**Recorded data**
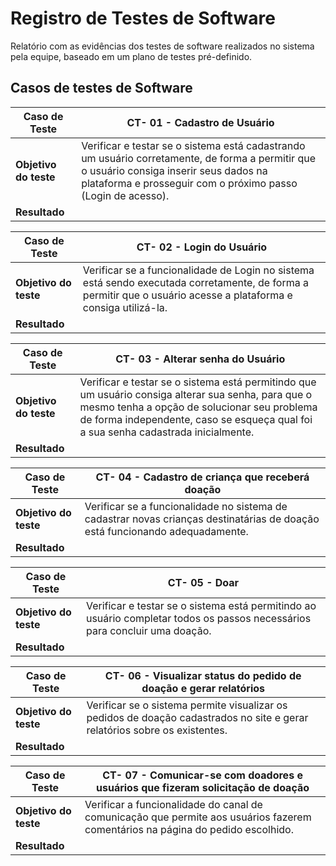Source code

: # Registro de Testes de Software

Relatório com as evidências dos testes de software realizados no sistema pela equipe, baseado em um plano de testes pré-definido.

## Casos de testes de Software

|Caso de Teste |CT- 01 - Cadastro de Usuário  |
|--------------------|----------------------------------------------------------------------|
| **Objetivo do teste** | 	Verificar e testar se o sistema está cadastrando um usuário corretamente, de forma a permitir que o usuário consiga inserir seus dados na plataforma e prosseguir com o próximo passo (Login de acesso).  |
| **Resultado** |  |

|Caso de Teste | CT- 02 - Login do Usuário|
|--------------------|----------------------------------------------------------------------|
| **Objetivo do teste** | 	Verificar se a funcionalidade de Login no sistema está sendo executada corretamente, de forma a permitir que o usuário acesse a plataforma e consiga utilizá-la. |
| **Resultado** | |

|Caso de Teste | CT- 03 - Alterar senha do Usuário |
|--------------------|----------------------------------------------------------------------|
| **Objetivo do teste** | 	Verificar e testar se o sistema está permitindo que um usuário consiga alterar sua senha, para que o mesmo tenha a opção de solucionar seu problema de forma independente, caso se esqueça qual foi a sua senha cadastrada inicialmente.  |
| **Resultado** | |

|Caso de Teste | CT- 04 - Cadastro de criança que receberá doação|
|--------------------|----------------------------------------------------------------------|
| **Objetivo do teste** | 	Verificar se a funcionalidade no sistema de cadastrar novas crianças destinatárias de doação está funcionando adequadamente. |
| **Resultado** | |

|Caso de Teste | CT- 05 - Doar|
|--------------------|----------------------------------------------------------------------|
| **Objetivo do teste** | 	Verificar e testar se o sistema está permitindo ao usuário completar todos os passos necessários para concluir uma doação. |
| **Resultado** | |

|Caso de Teste | CT- 06 - Visualizar status do pedido de doação e gerar relatórios|
|--------------------|----------------------------------------------------------------------|
| **Objetivo do teste** | 	Verificar se o sistema permite visualizar os pedidos de doação cadastrados no site e gerar relatórios sobre os existentes. |
| **Resultado** | |

|Caso de Teste | CT- 07 - Comunicar-se com doadores e usuários que fizeram solicitação de doação|
|--------------------|----------------------------------------------------------------------|
| **Objetivo do teste** | 	Verificar a funcionalidade do canal de comunicação que permite aos usuários fazerem comentários na página do pedido escolhido. |
| **Resultado** | |****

**Exercise brief**
Retype exactly the span of lines from the one with "Teste |CT- 01" through the one with "que receberá doação|"; include both ends and omit the rest of the material.

**Solution to this problem**
|Caso de Teste |CT- 01 - Cadastro de Usuário  |
|--------------------|----------------------------------------------------------------------|
| **Objetivo do teste** | 	Verificar e testar se o sistema está cadastrando um usuário corretamente, de forma a permitir que o usuário consiga inserir seus dados na plataforma e prosseguir com o próximo passo (Login de acesso).  |
| **Resultado** |  |

|Caso de Teste | CT- 02 - Login do Usuário|
|--------------------|----------------------------------------------------------------------|
| **Objetivo do teste** | 	Verificar se a funcionalidade de Login no sistema está sendo executada corretamente, de forma a permitir que o usuário acesse a plataforma e consiga utilizá-la. |
| **Resultado** | |

|Caso de Teste | CT- 03 - Alterar senha do Usuário |
|--------------------|----------------------------------------------------------------------|
| **Objetivo do teste** | 	Verificar e testar se o sistema está permitindo que um usuário consiga alterar sua senha, para que o mesmo tenha a opção de solucionar seu problema de forma independente, caso se esqueça qual foi a sua senha cadastrada inicialmente.  |
| **Resultado** | |

|Caso de Teste | CT- 04 - Cadastro de criança que receberá doação|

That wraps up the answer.